---------- DATA FOR REVIEW ----------

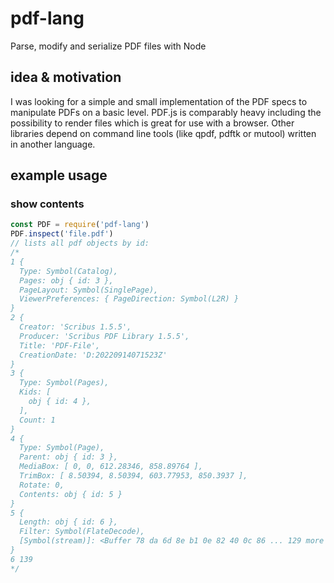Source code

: # pdf-lang
Parse, modify and serialize PDF files with Node

## idea & motivation
I was looking for a simple and small implementation of the PDF specs to manipulate PDFs on a basic level.
PDF.js is comparably heavy including the possibility to render files which is great for use with a browser.
Other libraries depend on command line tools (like qpdf, pdftk or mutool) written in another language.

## example usage
### show contents
```javascript
const PDF = require('pdf-lang')
PDF.inspect('file.pdf')
// lists all pdf objects by id:
/*
1 {
  Type: Symbol(Catalog),
  Pages: obj { id: 3 },
  PageLayout: Symbol(SinglePage),
  ViewerPreferences: { PageDirection: Symbol(L2R) }
}
2 {
  Creator: 'Scribus 1.5.5',
  Producer: 'Scribus PDF Library 1.5.5',
  Title: 'PDF-File',
  CreationDate: 'D:20220914071523Z'
}
3 {
  Type: Symbol(Pages),
  Kids: [
    obj { id: 4 },
  ],
  Count: 1
}
4 {
  Type: Symbol(Page),
  Parent: obj { id: 3 },
  MediaBox: [ 0, 0, 612.28346, 858.89764 ],
  TrimBox: [ 8.50394, 8.50394, 603.77953, 850.3937 ],
  Rotate: 0,
  Contents: obj { id: 5 }
}
5 {
  Length: obj { id: 6 },
  Filter: Symbol(FlateDecode),
  [Symbol(stream)]: <Buffer 78 da 6d 8e b1 0e 82 40 0c 86 ... 129 more bytes>
}
6 139
*/
```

----------

> **DESCRIPTION OF THE TASK**: Using the records above, say how many lines contain the word "Symbol". Write the number alone.

> **TASK SOLUTION**: 7